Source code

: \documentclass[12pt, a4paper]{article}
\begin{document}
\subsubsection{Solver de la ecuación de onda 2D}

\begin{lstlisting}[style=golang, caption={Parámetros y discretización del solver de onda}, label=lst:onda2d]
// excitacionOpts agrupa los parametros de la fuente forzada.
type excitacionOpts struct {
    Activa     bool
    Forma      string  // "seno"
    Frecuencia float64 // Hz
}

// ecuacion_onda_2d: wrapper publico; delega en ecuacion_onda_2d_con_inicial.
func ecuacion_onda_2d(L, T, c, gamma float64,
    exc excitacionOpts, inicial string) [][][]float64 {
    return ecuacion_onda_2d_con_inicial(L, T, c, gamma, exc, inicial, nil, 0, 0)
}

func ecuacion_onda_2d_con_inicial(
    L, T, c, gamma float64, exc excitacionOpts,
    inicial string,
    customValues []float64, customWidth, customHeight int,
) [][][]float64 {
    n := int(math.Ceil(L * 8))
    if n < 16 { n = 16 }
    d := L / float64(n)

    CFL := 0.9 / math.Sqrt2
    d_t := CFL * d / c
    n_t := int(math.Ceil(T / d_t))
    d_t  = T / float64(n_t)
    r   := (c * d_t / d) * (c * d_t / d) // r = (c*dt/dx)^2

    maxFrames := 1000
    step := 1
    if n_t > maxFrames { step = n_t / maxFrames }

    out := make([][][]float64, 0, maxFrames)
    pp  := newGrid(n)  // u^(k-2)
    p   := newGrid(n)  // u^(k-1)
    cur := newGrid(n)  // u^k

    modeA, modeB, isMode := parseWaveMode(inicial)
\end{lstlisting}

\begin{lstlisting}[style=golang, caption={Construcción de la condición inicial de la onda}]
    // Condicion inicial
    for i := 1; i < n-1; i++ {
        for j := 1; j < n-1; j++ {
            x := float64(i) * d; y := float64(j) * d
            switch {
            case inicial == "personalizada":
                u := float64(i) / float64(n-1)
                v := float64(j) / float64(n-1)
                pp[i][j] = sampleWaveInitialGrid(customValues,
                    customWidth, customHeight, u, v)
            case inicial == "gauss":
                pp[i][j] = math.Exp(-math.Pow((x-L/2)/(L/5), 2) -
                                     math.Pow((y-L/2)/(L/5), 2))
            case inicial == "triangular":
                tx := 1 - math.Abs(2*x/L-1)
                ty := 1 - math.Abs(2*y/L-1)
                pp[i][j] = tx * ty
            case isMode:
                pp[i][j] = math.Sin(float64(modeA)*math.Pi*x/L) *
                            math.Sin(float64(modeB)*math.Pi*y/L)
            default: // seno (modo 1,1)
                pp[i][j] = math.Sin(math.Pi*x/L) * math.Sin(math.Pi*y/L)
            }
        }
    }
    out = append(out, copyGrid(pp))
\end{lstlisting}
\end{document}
■ ■ ■ ■ ■ ■ ■
▶ [YOUR ASSIGNMENT]:
Scan the records above for the string "isMode", then copy each line where it turns up.

▶ [RESULT]:
    modeA, modeB, isMode := parseWaveMode(inicial)
            case isMode:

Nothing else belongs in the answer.